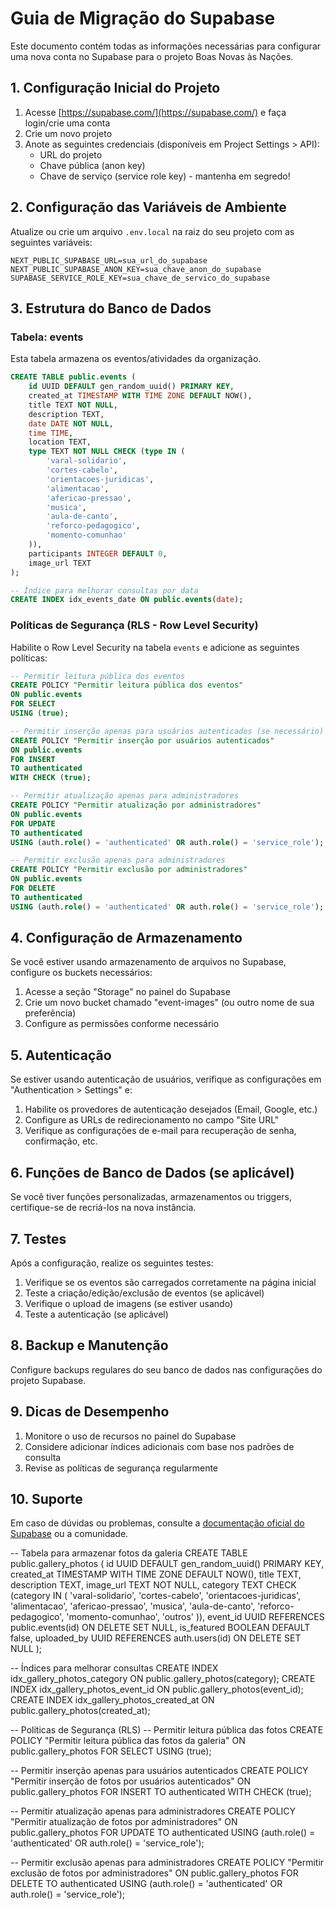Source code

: # Guia de Migração do Supabase

Este documento contém todas as informações necessárias para configurar uma nova conta no Supabase para o projeto Boas Novas às Nações.

## 1. Configuração Inicial do Projeto

1. Acesse [https://supabase.com/](https://supabase.com/) e faça login/crie uma conta
2. Crie um novo projeto
3. Anote as seguintes credenciais (disponíveis em Project Settings > API):
   - URL do projeto
   - Chave pública (anon key)
   - Chave de serviço (service role key) - mantenha em segredo!

## 2. Configuração das Variáveis de Ambiente

Atualize ou crie um arquivo `.env.local` na raiz do seu projeto com as seguintes variáveis:

```
NEXT_PUBLIC_SUPABASE_URL=sua_url_do_supabase
NEXT_PUBLIC_SUPABASE_ANON_KEY=sua_chave_anon_do_supabase
SUPABASE_SERVICE_ROLE_KEY=sua_chave_de_servico_do_supabase
```

## 3. Estrutura do Banco de Dados

### Tabela: events

Esta tabela armazena os eventos/atividades da organização.

```sql
CREATE TABLE public.events (
    id UUID DEFAULT gen_random_uuid() PRIMARY KEY,
    created_at TIMESTAMP WITH TIME ZONE DEFAULT NOW(),
    title TEXT NOT NULL,
    description TEXT,
    date DATE NOT NULL,
    time TIME,
    location TEXT,
    type TEXT NOT NULL CHECK (type IN (
        'varal-solidario',
        'cortes-cabelo',
        'orientacoes-juridicas',
        'alimentacao',
        'afericao-pressao',
        'musica',
        'aula-de-canto',
        'reforco-pedagogico',
        'momento-comunhao'
    )),
    participants INTEGER DEFAULT 0,
    image_url TEXT
);

-- Índice para melhorar consultas por data
CREATE INDEX idx_events_date ON public.events(date);
```

### Políticas de Segurança (RLS - Row Level Security)

Habilite o Row Level Security na tabela `events` e adicione as seguintes políticas:

```sql
-- Permitir leitura pública dos eventos
CREATE POLICY "Permitir leitura pública dos eventos"
ON public.events
FOR SELECT
USING (true);

-- Permitir inserção apenas para usuários autenticados (se necessário)
CREATE POLICY "Permitir inserção por usuários autenticados"
ON public.events
FOR INSERT
TO authenticated
WITH CHECK (true);

-- Permitir atualização apenas para administradores
CREATE POLICY "Permitir atualização por administradores"
ON public.events
FOR UPDATE
TO authenticated
USING (auth.role() = 'authenticated' OR auth.role() = 'service_role');

-- Permitir exclusão apenas para administradores
CREATE POLICY "Permitir exclusão por administradores"
ON public.events
FOR DELETE
TO authenticated
USING (auth.role() = 'authenticated' OR auth.role() = 'service_role');
```

## 4. Configuração de Armazenamento

Se você estiver usando armazenamento de arquivos no Supabase, configure os buckets necessários:

1. Acesse a seção "Storage" no painel do Supabase
2. Crie um novo bucket chamado "event-images" (ou outro nome de sua preferência)
3. Configure as permissões conforme necessário

## 5. Autenticação

Se estiver usando autenticação de usuários, verifique as configurações em "Authentication > Settings" e:

1. Habilite os provedores de autenticação desejados (Email, Google, etc.)
2. Configure as URLs de redirecionamento no campo "Site URL"
3. Verifique as configurações de e-mail para recuperação de senha, confirmação, etc.

## 6. Funções de Banco de Dados (se aplicável)

Se você tiver funções personalizadas, armazenamentos ou triggers, certifique-se de recriá-los na nova instância.

## 7. Testes

Após a configuração, realize os seguintes testes:

1. Verifique se os eventos são carregados corretamente na página inicial
2. Teste a criação/edição/exclusão de eventos (se aplicável)
3. Verifique o upload de imagens (se estiver usando)
4. Teste a autenticação (se aplicável)

## 8. Backup e Manutenção

Configure backups regulares do seu banco de dados nas configurações do projeto Supabase.

## 9. Dicas de Desempenho

1. Monitore o uso de recursos no painel do Supabase
2. Considere adicionar índices adicionais com base nos padrões de consulta
3. Revise as políticas de segurança regularmente

## 10. Suporte

Em caso de dúvidas ou problemas, consulte a [documentação oficial do Supabase](https://supabase.com/docs) ou a comunidade.

-- Tabela para armazenar fotos da galeria
CREATE TABLE public.gallery_photos (
    id UUID DEFAULT gen_random_uuid() PRIMARY KEY,
    created_at TIMESTAMP WITH TIME ZONE DEFAULT NOW(),
    title TEXT,
    description TEXT,
    image_url TEXT NOT NULL,
    category TEXT CHECK (category IN (
        'varal-solidario',
        'cortes-cabelo',
        'orientacoes-juridicas',
        'alimentacao',
        'afericao-pressao',
        'musica',
        'aula-de-canto',
        'reforco-pedagogico',
        'momento-comunhao',
        'outros'
    )),
    event_id UUID REFERENCES public.events(id) ON DELETE SET NULL,
    is_featured BOOLEAN DEFAULT false,
    uploaded_by UUID REFERENCES auth.users(id) ON DELETE SET NULL
);

-- Índices para melhorar consultas
CREATE INDEX idx_gallery_photos_category ON public.gallery_photos(category);
CREATE INDEX idx_gallery_photos_event_id ON public.gallery_photos(event_id);
CREATE INDEX idx_gallery_photos_created_at ON public.gallery_photos(created_at);

-- Políticas de Segurança (RLS)
-- Permitir leitura pública das fotos
CREATE POLICY "Permitir leitura pública das fotos da galeria"
ON public.gallery_photos
FOR SELECT
USING (true);

-- Permitir inserção apenas para usuários autenticados
CREATE POLICY "Permitir inserção de fotos por usuários autenticados"
ON public.gallery_photos
FOR INSERT
TO authenticated
WITH CHECK (true);

-- Permitir atualização apenas para administradores
CREATE POLICY "Permitir atualização de fotos por administradores"
ON public.gallery_photos
FOR UPDATE
TO authenticated
USING (auth.role() = 'authenticated' OR auth.role() = 'service_role');

-- Permitir exclusão apenas para administradores
CREATE POLICY "Permitir exclusão de fotos por administradores"
ON public.gallery_photos
FOR DELETE
TO authenticated
USING (auth.role() = 'authenticated' OR auth.role() = 'service_role');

YOUR INSTRUCTIONS:
Return the span of lines in the data above that opens at the line with "Se você estiver" and closes at the line with "Se estiver usando autenticação", exactly, ends included, nothing else.

TASK SOLUTION:
Se você estiver usando armazenamento de arquivos no Supabase, configure os buckets necessários:

1. Acesse a seção "Storage" no painel do Supabase
2. Crie um novo bucket chamado "event-images" (ou outro nome de sua preferência)
3. Configure as permissões conforme necessário

## 5. Autenticação

Se estiver usando autenticação de usuários, verifique as configurações em "Authentication > Settings" e:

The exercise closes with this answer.